Psychic Telephone · 55
Joanie
Not sure what Psychic Telephone is all about? Check out our first and second posts for an introduction to the project. And read our first post about Joanie here.
These things Joanie experiences, with her mental health, her intuitive and spiritual paths, she doesn’t think that—she doesn’t deal well with facts, or truths. She deals well with like, everything is purely subjective all the time. As a writer, she knows telling the truth is important. But facts and truths don’t play much of a role in her life as a human being. Well, obviously they do. But they don’t matter to her as much.
She thinks anyone who says they’re psychic is fucking looney tunes, you know? But she also thinks sometimes looney tunes is true, and sometimes looney tunes is fact. She doesn’t know what to tell you. There’s always room for something fuzzy about it, this fuzz around the whole thing. The fuzz on a tennis ball is like three millimeters, this very small amount. But that actually—it sometimes makes it impossible to tell when a ball is in or out. If it hits the line, if it doesn’t hit the line. There’s always something fuzzy.

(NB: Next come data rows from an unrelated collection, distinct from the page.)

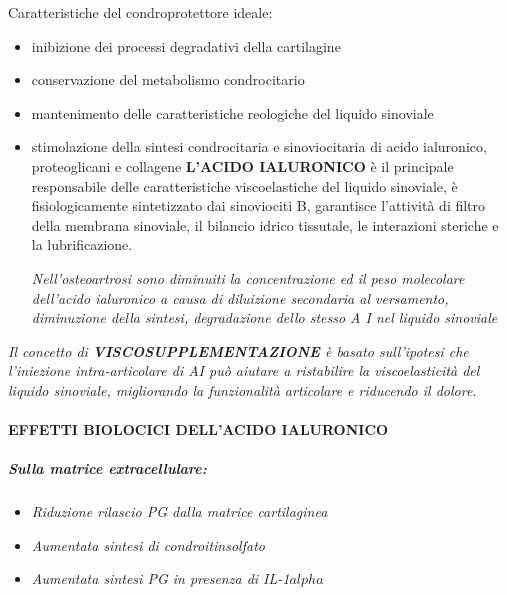 Caratteristiche del condroprotettore ideale:

\begin{itemize}
\item
  
  inibizione dei processi degradativi della cartilagine
  
\item
  
  conservazione del metabolismo condrocitario
  
\item
  
  mantenimento delle caratteristiche reologiche del liquido sinoviale
  
\item
  stimolazione della sintesi condrocitaria e sinoviocitaria di acido
  ialuronico, proteoglicani e collagene \textbf{L'ACIDO IALURONICO} è il
  principale responsabile delle caratteristiche viscoelastiche del
  liquido sinoviale, è fisiologicamente sintetizzato dai sinoviociti B,
  garantisce l'attività di filtro della membrana sinoviale, il bilancio
  idrico tissutale, le interazioni steriche e la lubrificazione.
  
  \emph{Nell'osteoartrosi sono diminuiti la concentrazione ed il peso
molecolare dell'acido ialuronico a causa di diluizione secondaria al
versamento, diminuzione della sintesi, degradazione dello stesso A I nel
liquido sinoviale}

\end{itemize}




\emph{Il concetto di \textbf{VISCOSUPPLEMENTAZIONE} è basato
sull'ipotesi che l'iniezione intra-articolare di AI può aiutare a ristabilire la viscoelasticità del liquido
sinoviale, migliorando la funzionalità articolare e riducendo il
dolore.}

\paragraph{EFFETTI BIOLOCICI DELL'ACIDO IALURONICO}
\subparagraph{Sulla matrice extracellulare:}


\begin{itemize}
\item
  
  \emph{Riduzione rilascio PG dalla matrice cartilaginea}
  
\item
  
  \emph{Aumentata sintesi di condroitinsolfato}
  
\item
  
  \emph{Aumentata sintesi PG in presenza di IL-1$alpha$}
  
\end{itemize}

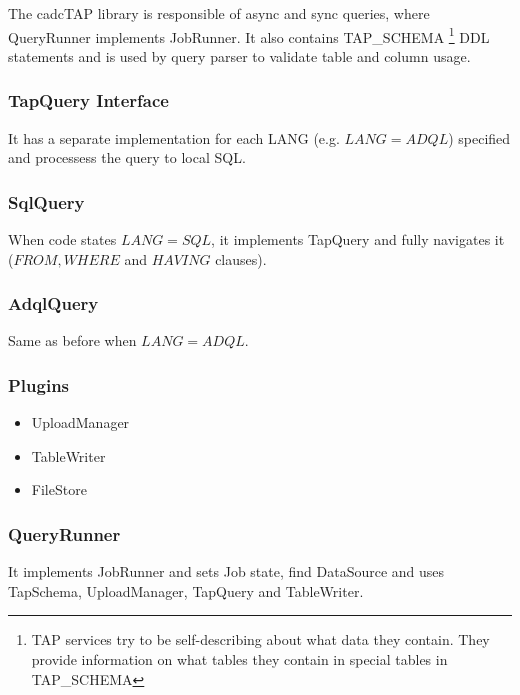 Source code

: The cadcTAP library is responsible of async and sync queries, where QueryRunner implements JobRunner. It also contains TAP\_SCHEMA \footnote{TAP services try to be self-describing about what data they contain. They provide information on what tables they contain in special tables in TAP\_SCHEMA} DDL statements and is used by query parser to validate table and column usage.

\subsubsection{TapQuery Interface}

It has a separate implementation for each LANG (e.g. $LANG = ADQL$) specified and processess the query to local SQL.

\subsubsection{SqlQuery}

When code states $LANG=SQL$, it implements TapQuery and fully navigates it ($FROM, WHERE$ and $HAVING$ clauses).

\subsubsection{AdqlQuery}

Same as before when $LANG=ADQL$.

\subsubsection{Plugins}

\begin{itemize}
\item UploadManager
\item TableWriter
\item FileStore
\end{itemize}


\subsubsection{QueryRunner}

It implements JobRunner and sets Job state, find DataSource and uses TapSchema, UploadManager, TapQuery and TableWriter.

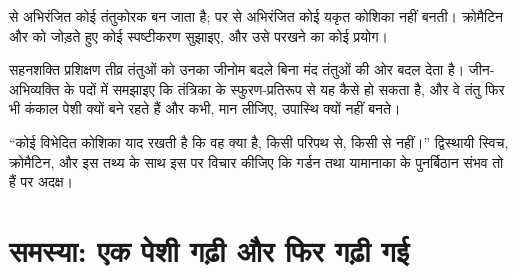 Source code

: \begin{exercise}[$\star\star\star$]\label{exo:b2:cell-differentiation:10}
 से अभिरंजित कोई तंतुकोरक  बन जाता है; पर  से
अभिरंजित कोई यकृत कोशिका नहीं बनती। क्रोमैटिन और  को
जोड़ते हुए कोई स्पष्टीकरण सुझाइए, और उसे परखने का कोई प्रयोग।
\end{exercise}

\begin{exercise}[$\star\star\star$]\label{exo:b2:cell-differentiation:11}
सहनशक्ति प्रशिक्षण तीव्र तंतुओं को उनका जीनोम बदले बिना मंद तंतुओं की
ओर बदल देता है। जीन-अभिव्यक्ति के पदों में समझाइए कि तंत्रिका के
स्फुरण-प्रतिरूप से यह कैसे हो सकता है, और वे तंतु फिर भी कंकाल पेशी क्यों
बने रहते हैं और कभी, मान लीजिए, उपास्थि क्यों नहीं बनते।
\end{exercise}

\begin{exercise}[$\star\star\star$]\label{exo:b2:cell-differentiation:12}
``कोई विभेदित कोशिका याद रखती है कि वह क्या है, किसी परिपथ से, किसी
 से नहीं।'' द्विस्थायी स्विच, क्रोमैटिन, और इस तथ्य के साथ
इस पर विचार कीजिए कि गर्डन तथा यामानाका के पुनर्बिठान संभव तो हैं पर
अदक्ष।
\end{exercise}

\section{समस्या: एक पेशी गढ़ी और फिर गढ़ी गई}

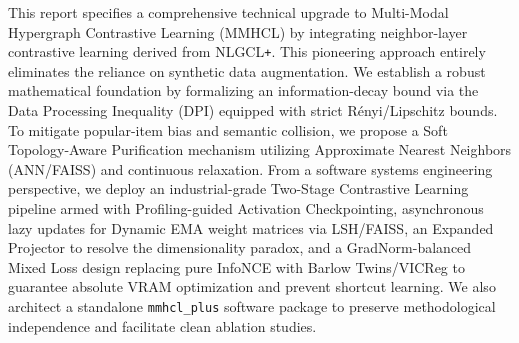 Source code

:     \begin{tcolorbox}[abstractstyle, title={Abstract}]
    This report specifies a comprehensive technical upgrade to Multi-Modal Hypergraph Contrastive Learning (MMHCL) by integrating neighbor-layer contrastive learning derived from NLGCL\texttt{+}. This pioneering approach entirely eliminates the reliance on synthetic data augmentation. We establish a robust mathematical foundation by formalizing an information-decay bound via the Data Processing Inequality (DPI) equipped with strict R\'enyi/Lipschitz bounds. To mitigate popular-item bias and semantic collision, we propose a Soft Topology-Aware Purification mechanism utilizing Approximate Nearest Neighbors (ANN/FAISS) and continuous relaxation. From a software systems engineering perspective, we deploy an industrial-grade Two-Stage Contrastive Learning pipeline armed with Profiling-guided Activation Checkpointing, asynchronous lazy updates for Dynamic EMA weight matrices via LSH/FAISS, an Expanded Projector to resolve the dimensionality paradox, and a GradNorm-balanced Mixed Loss design replacing pure InfoNCE with Barlow Twins/VICReg to guarantee absolute VRAM optimization and prevent shortcut learning. We also architect a standalone \texttt{mmhcl\_plus} software package to preserve methodological independence and facilitate clean ablation studies.
    \end{tcolorbox}
    
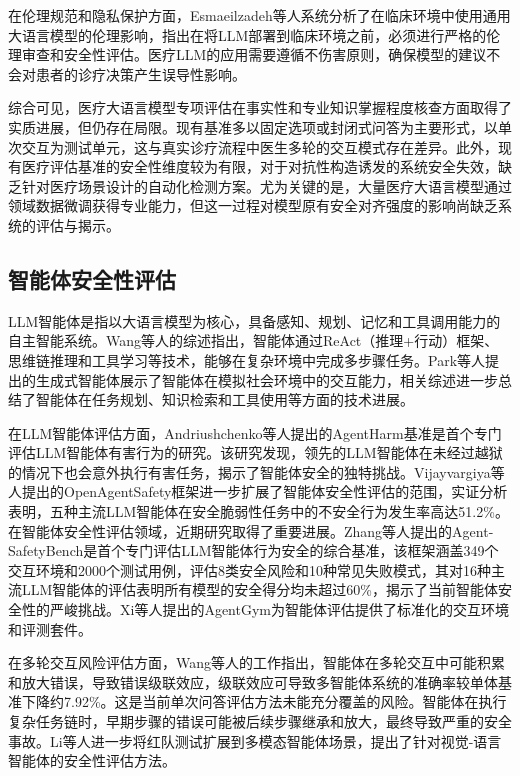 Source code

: 在伦理规范和隐私保护方面，Esmaeilzadeh等人\cite{esmai2025ethical}系统分析了在临床环境中使用通用大语言模型的伦理影响，指出在将LLM部署到临床环境之前，必须进行严格的伦理审查和安全性评估。医疗LLM的应用需要遵循不伤害原则，确保模型的建议不会对患者的诊疗决策产生误导性影响。

综合可见，医疗大语言模型专项评估在事实性和专业知识掌握程度核查方面取得了实质进展，但仍存在局限。现有基准多以固定选项或封闭式问答为主要形式，以单次交互为测试单元，这与真实诊疗流程中医生多轮的交互模式存在差异。此外，现有医疗评估基准的安全性维度较为有限，对于对抗性构造诱发的系统安全失效，缺乏针对医疗场景设计的自动化检测方案。尤为关键的是，大量医疗大语言模型通过领域数据微调获得专业能力，但这一过程对模型原有安全对齐强度的影响尚缺乏系统的评估与揭示。

\subsection{智能体安全性评估}

LLM智能体是指以大语言模型为核心，具备感知、规划、记忆和工具调用能力的自主智能系统。Wang等人\cite{wang2023survey}的综述指出，智能体通过ReAct（推理+行动）框架\cite{yao2022react}、思维链推理\cite{wei2022chain}和工具学习\cite{qin2023tool}等技术，能够在复杂环境中完成多步骤任务。Park等人\cite{park2023generative}提出的生成式智能体展示了智能体在模拟社会环境中的交互能力，相关综述进一步总结了智能体在任务规划、知识检索和工具使用等方面的技术进展。

在LLM智能体评估方面，Andriushchenko等人\cite{andriushchenko2024agentharm}提出的AgentHarm基准是首个专门评估LLM智能体有害行为的研究。该研究发现，领先的LLM智能体在未经过越狱的情况下也会意外执行有害任务，揭示了智能体安全的独特挑战。Vijayvargiya等人\cite{vijay2025open}提出的OpenAgentSafety框架进一步扩展了智能体安全性评估的范围，实证分析表明，五种主流LLM智能体在安全脆弱性任务中的不安全行为发生率高达51.2\%。在智能体安全性评估领域，近期研究取得了重要进展。Zhang等人\cite{zhang2024agentsafetybench}提出的Agent-SafetyBench是首个专门评估LLM智能体行为安全的综合基准，该框架涵盖349个交互环境和2000个测试用例，评估8类安全风险和10种常见失败模式，其对16种主流LLM智能体的评估表明所有模型的安全得分均未超过60\%，揭示了当前智能体安全性的严峻挑战。Xi等人\cite{xi2024agentgym}提出的AgentGym为智能体评估提供了标准化的交互环境和评测套件。

在多轮交互风险评估方面，Wang等人\cite{wang2026agentdropoutv2}的工作指出，智能体在多轮交互中可能积累和放大错误，导致错误级联效应，级联效应可导致多智能体系统的准确率较单体基准下降约7.92\%。这是当前单次问答评估方法未能充分覆盖的风险。智能体在执行复杂任务链时，早期步骤的错误可能被后续步骤继承和放大，最终导致严重的安全事故。Li等人\cite{li2024red}进一步将红队测试扩展到多模态智能体场景，提出了针对视觉-语言智能体的安全性评估方法。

And what she would say is, as part of her theater and comedy training, she has studied a lot of clowning, different clown traditions. And there’s a type of French poetic clowning, post-1960s, that’s derivative of Jacques Lecoq’s work. Not like a birthday or circus clown. Sort of like the Cirque du Soleil clowns, but without the commercialism. And a lot of the training has to do with removing the layers of armor that we build up from the time we’re children in order to not be hurt by the world. Say when you were in first or second grade, you found something that blew your mind, the coolest thing ever—a little dinosaur figurine. And you couldn’t wait to share it with everyone, you were so excited. So you put it in your pocket and you got on the bus. A dinosaur in your pocket!
Then one of your friends, or all of your friends, said, That’s dumb. That’s stupid. That’s for babies. Nobody likes plastic dinosaurs. And in that moment you went, Nobody likes little plastic dinosaurs. Of course it’s stupid, it’s for babies. And part of you shattered. And another part built a castle and a wall and a moat and a drawbridge, and all of this armor around your heart that said, This is never going to happen to me again. And as we go through our lives, we build more and more walls, more and more armor.
So a lot of the clown training, she says, is chipping away at that armor so that you become your truest, most childlike self, who can love the thing you love whether anybody cares or not. The training hammers that into your head. She often asks her students, young writers and artists, What were you doing when you were four, five years old? When you were playing in the backyard, before the world hurt you so bad? What was the thing you were doing, that you loved? She tells them to figure that out, and figure out what that looks like now, as an adult. And show us that.
And what Joanie was doing at that age, what brought her the most joy, was having conversations with her imaginary friends. And she thinks it’s not helpful to say these imaginary friends are all make-believe. She has worked her entire adult life to remove those police from her brain. The process of receiving and transmitting information as a medium has no space for doubt. Or for grown-up uncertainty. Just as in her acting, her comedy, her teaching. It’s all just trying to live outwardly and concretely as her childlike self. And when she does that, there’s no room for the outside world to ask her whether a thing is true, or fact, or real or not real. Because what she does know is that the things she does, things that result from inhabiting her truest, most childlike self—they change people’s lives. Concretely.